BEGIN Records provided

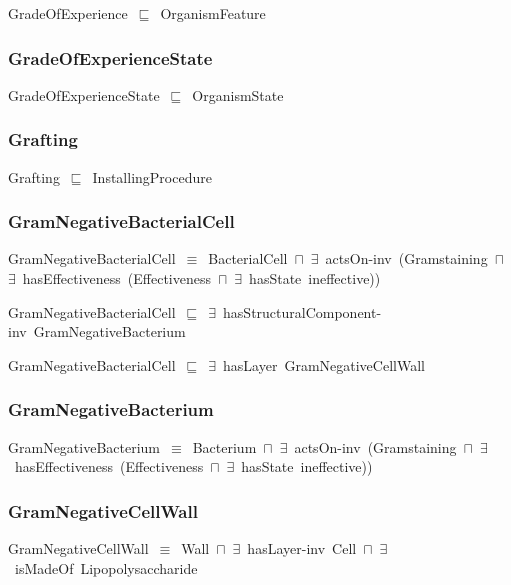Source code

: \documentclass{article}
\begin{document}
GradeOfExperience~\ensuremath{\sqsubseteq}~OrganismFeature~

\subsubsection*{GradeOfExperienceState}

GradeOfExperienceState~\ensuremath{\sqsubseteq}~OrganismState~

\subsubsection*{Grafting}

Grafting~\ensuremath{\sqsubseteq}~InstallingProcedure~

\subsubsection*{GramNegativeBacterialCell}

GramNegativeBacterialCell~\ensuremath{\equiv}~BacterialCell~\ensuremath{\sqcap}~\ensuremath{\exists}~actsOn-inv~(Gramstaining~\ensuremath{\sqcap}~\ensuremath{\exists}~hasEffectiveness~(Effectiveness~\ensuremath{\sqcap}~\ensuremath{\exists}~hasState~ineffective))

GramNegativeBacterialCell~\ensuremath{\sqsubseteq}~\ensuremath{\exists}~hasStructuralComponent-inv~GramNegativeBacterium~

GramNegativeBacterialCell~\ensuremath{\sqsubseteq}~\ensuremath{\exists}~hasLayer~GramNegativeCellWall~

\subsubsection*{GramNegativeBacterium}

GramNegativeBacterium~\ensuremath{\equiv}~Bacterium~\ensuremath{\sqcap}~\ensuremath{\exists}~actsOn-inv~(Gramstaining~\ensuremath{\sqcap}~\ensuremath{\exists}~hasEffectiveness~(Effectiveness~\ensuremath{\sqcap}~\ensuremath{\exists}~hasState~ineffective))

\subsubsection*{GramNegativeCellWall}

GramNegativeCellWall~\ensuremath{\equiv}~Wall~\ensuremath{\sqcap}~\ensuremath{\exists}~hasLayer-inv~Cell~\ensuremath{\sqcap}~\ensuremath{\exists}~isMadeOf~Lipopolysaccharide
\end{document}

END Records provided

• [Directions]: Scan the material above for lines holding the string "GradeOfExperienceState" and copy those lines.

• [Output for this exercise]:
\subsubsection*{GradeOfExperienceState}
GradeOfExperienceState~\ensuremath{\sqsubseteq}~OrganismState~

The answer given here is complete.